Both objective and subjective (sensory) methods have been employed to evaluate the postharvest life and quality of banana fruits as well as technologies used for ripening.

Objective methods

Postharvest life (days)

The number of days from the date of harvesting up to the date at which 30% of the sample fruits were spoiled or at senescence stage.

Weight loss (%)

The weight of fruits was measured before the onset and after the end of the experiment using sensitive balance, and the difference between the initial and final weight was expressed as weight loss as a percent of the initial fruit weight.

Fruit length (cm)

The lengths of five randomly selected fruits from each group were measured from the base to the tip using a ruler at ripening, and the mean values were computed and used for analysis.

Fruit diameter (cm)

The diameter of five randomly selected sample fruits was obtained by measuring at the center both on the short and long sides using a caliper and the average of the two was calculated and the mean values were computed and used for analysis.

Pulp–peel ratio

For this purpose, five randomly selected banana fruits from each group were peeled at the time of ripening, and the peels and pulps of the fruits were weighted separately. The pulp weights were divided by the weights of the respective peels, and the mean values were computed and used for analysis.

Fruit volume (cm³)

The volume of five randomly selected banana fruits at the time of ripening was measured by the water displacement method.

Fruit weight (g)

The weights of five randomly selected banana fruits were weighted using sensitive balance, and the mean values were computed and used for analysis.

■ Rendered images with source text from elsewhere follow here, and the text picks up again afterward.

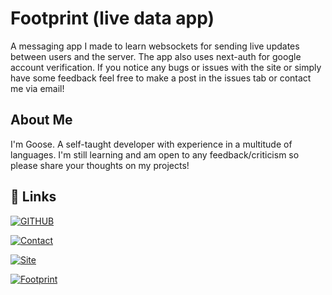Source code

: 
# Footprint (live data app)

A messaging app I made to learn websockets for sending live updates between users and the server. The app also uses next-auth for google account verification. If you notice any bugs or issues with the site or simply have some feedback feel free to make a post in the issues tab or contact me via email!


## About Me
I'm Goose. A self-taught developer with experience in a multitude of languages. I'm still learning and am open to any feedback/criticism so please share your thoughts on my projects!

## 🔗 Links
[![GITHUB](https://img.shields.io/badge/GITHUB-43Goose-2088FF?labelColor=222&style=for-the-badge&logo=github&logoColor=FFF&link=https://github.com/43Goose)](https://github.com/43Goose)

[![Contact](https://img.shields.io/badge/Contact-goose.dvlpr@gmail.com-EA4335?labelColor=222&style=for-the-badge&logo=gmail&logoColor=FFF&link=mailto:goose.dvlpr@gmail.com)](mailto:goose.dvlpr@gmail.com)

[![Site](https://img.shields.io/badge/Portfolio-owenedwards.ca-1d2754?labelColor=222&style=for-the-badge&logo=&logoColor=FFF&link=https://owenedwards.ca)](https://owenedwards.ca)

[![Footprint](https://img.shields.io/badge/Site-Footprint-1d2754?labelColor=222&style=for-the-badge&logo=&logoColor=FFF&link=https://footprint-v3w8.onrender.com)](https://footprint-v3w8.onrender.com)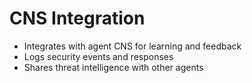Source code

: # CNS Integration

- Integrates with agent CNS for learning and feedback
- Logs security events and responses
- Shares threat intelligence with other agents
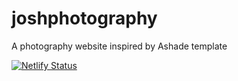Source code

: # joshphotography
A photography website inspired by Ashade template


[![Netlify Status](https://api.netlify.com/api/v1/badges/7067489c-5fd4-4954-bbcc-43065dc83979/deploy-status)](https://app.netlify.com/sites/wanjohi/deploys)
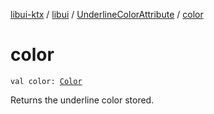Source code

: [libui-ktx](../../index.md) / [libui](../index.md) / [UnderlineColorAttribute](index.md) / [color](./color.md)

# color

`val color: `[`Color`](../-color/index.md)

Returns the underline color stored.

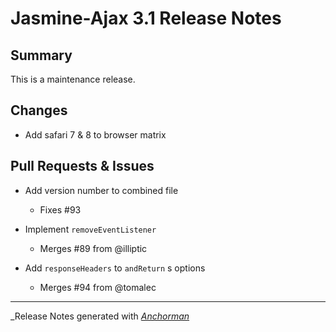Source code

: # Jasmine-Ajax 3.1 Release Notes

## Summary

This is a maintenance release.

## Changes

* Add safari 7 & 8 to browser matrix

## Pull Requests & Issues

* Add version number to combined file
    - Fixes #93

* Implement `removeEventListener`
    - Merges #89 from @illiptic

* Add `responseHeaders` to `andReturn` s options
    - Merges #94 from @tomalec

------

_Release Notes generated with _[Anchorman](http://github.com/infews/anchorman)_
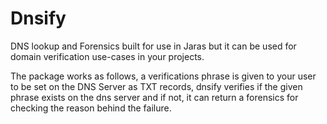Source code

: # Dnsify
DNS lookup and Forensics built for use in Jaras but it can be used for domain verification use-cases in your projects.


The package works as follows, a verifications phrase is given to your user to be set on the DNS Server as TXT records, dnsify verifies if the given phrase exists on the dns server
and if not, it can return a forensics for checking the reason behind the failure.
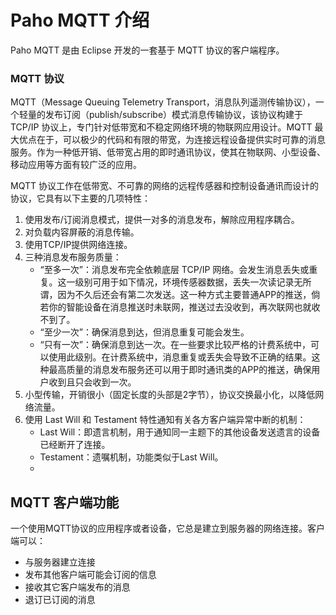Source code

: 
# Paho MQTT 介绍

Paho MQTT 是由 Eclipse 开发的一套基于 MQTT 协议的客户端程序。


### MQTT 协议

MQTT（Message Queuing Telemetry Transport，消息队列遥测传输协议），一个轻量的发布订阅（publish/subscribe）模式消息传输协议，该协议构建于 TCP/IP 协议上，专门针对低带宽和不稳定网络环境的物联网应用设计。MQTT 最大优点在于，可以极少的代码和有限的带宽，为连接远程设备提供实时可靠的消息服务。作为一种低开销、低带宽占用的即时通讯协议，使其在物联网、小型设备、移动应用等方面有较广泛的应用。

MQTT 协议工作在低带宽、不可靠的网络的远程传感器和控制设备通讯而设计的协议，它具有以下主要的几项特性：

1. 使用发布/订阅消息模式，提供一对多的消息发布，解除应用程序耦合。
2. 对负载内容屏蔽的消息传输。
3. 使用TCP/IP提供网络连接。
4. 三种消息发布服务质量：
   - “至多一次”：消息发布完全依赖底层 TCP/IP 网络。会发生消息丢失或重复。这一级别可用于如下情况，环境传感器数据，丢失一次读记录无所谓，因为不久后还会有第二次发送。这一种方式主要普通APP的推送，倘若你的智能设备在消息推送时未联网，推送过去没收到，再次联网也就收不到了。
   - “至少一次”：确保消息到达，但消息重复可能会发生。
   - “只有一次”：确保消息到达一次。在一些要求比较严格的计费系统中，可以使用此级别。在计费系统中，消息重复或丢失会导致不正确的结果。这种最高质量的消息发布服务还可以用于即时通讯类的APP的推送，确保用户收到且只会收到一次。
5. 小型传输，开销很小（固定长度的头部是2字节），协议交换最小化，以降低网络流量。
6. 使用 Last Will 和 Testament 特性通知有关各方客户端异常中断的机制：
   - Last Will：即遗言机制，用于通知同一主题下的其他设备发送遗言的设备已经断开了连接。
   - Testament：遗嘱机制，功能类似于Last Will。
   -
## MQTT 客户端功能

一个使用MQTT协议的应用程序或者设备，它总是建立到服务器的网络连接。客户端可以：

- 与服务器建立连接
- 发布其他客户端可能会订阅的信息
- 接收其它客户端发布的消息
- 退订已订阅的消息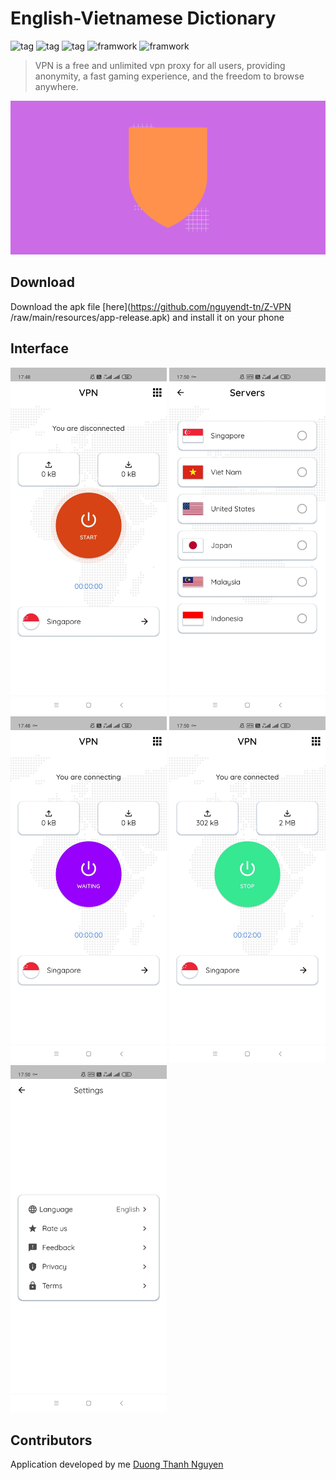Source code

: # English-Vietnamese Dictionary

![tag](https://img.shields.io/badge/-VPN-FF7B54) ![tag](https://img.shields.io/badge/-OVPN-FF7B54) ![tag](https://img.shields.io/badge/-Secure-FF7B54) ![framwork](https://img.shields.io/badge/-Mobile-6C00FF) ![framwork](https://img.shields.io/badge/-Flutter-6C00FF)

> VPN is a free and unlimited vpn proxy for all users, providing anonymity, a fast gaming experience, and the freedom to browse anywhere.

![image description](resources/banner.png)

## Download

Download the apk file [here](https://github.com/nguyendt-tn/Z-VPN
/raw/main/resources/app-release.apk) and install it on your phone

## Interface

<kbd><img width="250" src=".\resources\ss01.jpg"></a></kbd>
<kbd><img width="250" src=".\resources\ss02.jpg"></a></kbd>
<kbd><img width="250" src=".\resources\ss03.jpg"></a></kbd>
<kbd><img width="250" src=".\resources\ss04.jpg"></a></kbd>
<kbd><img width="250" src=".\resources\ss05.jpg"></a></kbd>

## Contributors

Application developed by me [Duong Thanh Nguyen](https://github.com/nguyendt-tn)
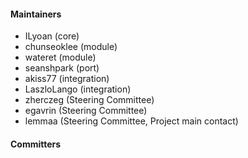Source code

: #### Maintainers
* ILyoan (core)
* chunseoklee (module)
* wateret (module)
* seanshpark (port)
* akiss77 (integration)
* LaszloLango (integration)
* zherczeg (Steering Committee)
* egavrin (Steering Committee)
* lemmaa (Steering Committee, Project main contact)

#### Committers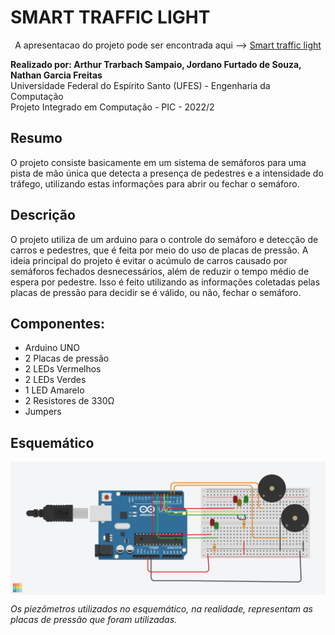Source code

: # SMART TRAFFIC LIGHT
<div align="center">
<p>A apresentacao do projeto pode ser encontrada aqui --> <a href="https://youtu.be/3SpieXDKzFk">Smart traffic light</a></p>
</div>
<div>
<p><b>Realizado por: Arthur Trarbach Sampaio, Jordano Furtado de Souza, Nathan Garcia Freitas</b>
<br>Universidade Federal do Espírito Santo (UFES) - Engenharia da Computação
<br>Projeto Integrado em Computação - PIC - 2022/2</p>
</div>

## Resumo

O projeto consiste basicamente em um sistema de semáforos para uma pista de mão única que detecta a presença de pedestres e a intensidade do tráfego, utilizando estas informações para abrir ou fechar o semáforo.

## Descrição 

<div>
<p text-align: justify>O projeto utiliza de um arduino para o controle do semáforo e detecção de carros e pedestres, que é feita por meio do uso de placas de pressão. A ideia principal do projeto é evitar o acúmulo de carros causado por semáforos fechados desnecessários, além de reduzir o tempo médio de espera por pedestre. Isso é feito utilizando as informações coletadas pelas placas de pressão para decidir se é válido, ou não, fechar o semáforo.</p>
</div>

## Componentes:
- Arduino UNO
- 2 Placas de pressão
- 2 LEDs Vermelhos
- 2 LEDs Verdes
- 1 LED Amarelo
- 2 Resistores de 330Ω
- Jumpers


## Esquemático
<div>
<img align="center" src="./assets/Schematic.png"/>
</div>
<p><i>Os piezômetros utilizados no esquemático, na realidade, representam as placas de pressão que foram utilizadas.</i></p>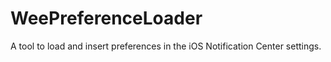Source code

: WeePreferenceLoader
===================

A tool to load and insert preferences in the iOS Notification Center settings.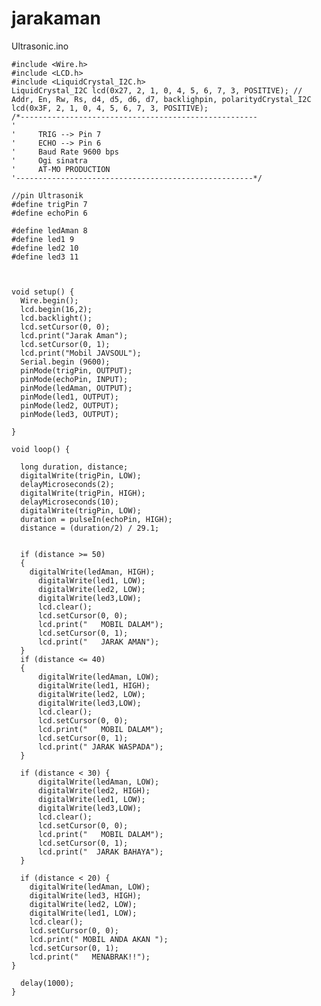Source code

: # jarakaman
Ultrasonic.ino

    #include <Wire.h>
    #include <LCD.h>
    #include <LiquidCrystal_I2C.h>
    LiquidCrystal_I2C lcd(0x27, 2, 1, 0, 4, 5, 6, 7, 3, POSITIVE); // Addr, En, Rw, Rs, d4, d5, d6, d7, backlighpin, polaritydCrystal_I2C lcd(0x3F, 2, 1, 0, 4, 5, 6, 7, 3, POSITIVE);
    /*-----------------------------------------------------
    '     
    '     TRIG --> Pin 7
    '     ECHO --> Pin 6
    '     Baud Rate 9600 bps
    '     Ogi sinatra
    '     AT-MO PRODUCTION
    '-----------------------------------------------------*/

    //pin Ultrasonik
    #define trigPin 7
    #define echoPin 6

    #define ledAman 8
    #define led1 9
    #define led2 10
    #define led3 11



    void setup() {
      Wire.begin();
      lcd.begin(16,2);
      lcd.backlight();
      lcd.setCursor(0, 0);
      lcd.print("Jarak Aman");
      lcd.setCursor(0, 1);
      lcd.print("Mobil JAVSOUL");
      Serial.begin (9600);
      pinMode(trigPin, OUTPUT);
      pinMode(echoPin, INPUT);
      pinMode(ledAman, OUTPUT);
      pinMode(led1, OUTPUT);
      pinMode(led2, OUTPUT);
      pinMode(led3, OUTPUT);

    }

    void loop() {

      long duration, distance;
      digitalWrite(trigPin, LOW); 
      delayMicroseconds(2);
      digitalWrite(trigPin, HIGH);
      delayMicroseconds(10);
      digitalWrite(trigPin, LOW);
      duration = pulseIn(echoPin, HIGH);
      distance = (duration/2) / 29.1;


      if (distance >= 50) 
      {
        digitalWrite(ledAman, HIGH);
          digitalWrite(led1, LOW);
          digitalWrite(led2, LOW);
          digitalWrite(led3,LOW);
          lcd.clear();
          lcd.setCursor(0, 0);
          lcd.print("   MOBIL DALAM");
          lcd.setCursor(0, 1);
          lcd.print("   JARAK AMAN");      
      }
      if (distance <= 40) 
      {
          digitalWrite(ledAman, LOW);
          digitalWrite(led1, HIGH);
          digitalWrite(led2, LOW);
          digitalWrite(led3,LOW);
          lcd.clear();
          lcd.setCursor(0, 0);
          lcd.print("   MOBIL DALAM");
          lcd.setCursor(0, 1);
          lcd.print(" JARAK WASPADA");
      }

      if (distance < 30) {
          digitalWrite(ledAman, LOW);
          digitalWrite(led2, HIGH);
          digitalWrite(led1, LOW);
          digitalWrite(led3,LOW);      
          lcd.clear();
          lcd.setCursor(0, 0);
          lcd.print("   MOBIL DALAM");
          lcd.setCursor(0, 1);
          lcd.print("  JARAK BAHAYA");      
      }

      if (distance < 20) {
        digitalWrite(ledAman, LOW);
        digitalWrite(led3, HIGH);
        digitalWrite(led2, LOW);
        digitalWrite(led1, LOW);
        lcd.clear();
        lcd.setCursor(0, 0);
        lcd.print(" MOBIL ANDA AKAN ");
        lcd.setCursor(0, 1);
        lcd.print("   MENABRAK!!");
    } 

      delay(1000);
    }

Subjective (sensory) methods

Peel color

It was evaluated using the methods described by Savarese (2015), where 1 = all green; 2 = green with trace of yellow; 3 = more green than yellow; 5 = yellow with green tips; 4 = more yellow than green; 6 = all yellow; and 7 = all yellow with brown flecks.

Fruit firmness

The scores for fruit firmness were evaluated using panelists, where 1 = very low firmness; 2 = low firm; 3 = firm; 4 = moderately firm; and 5 = high firmness.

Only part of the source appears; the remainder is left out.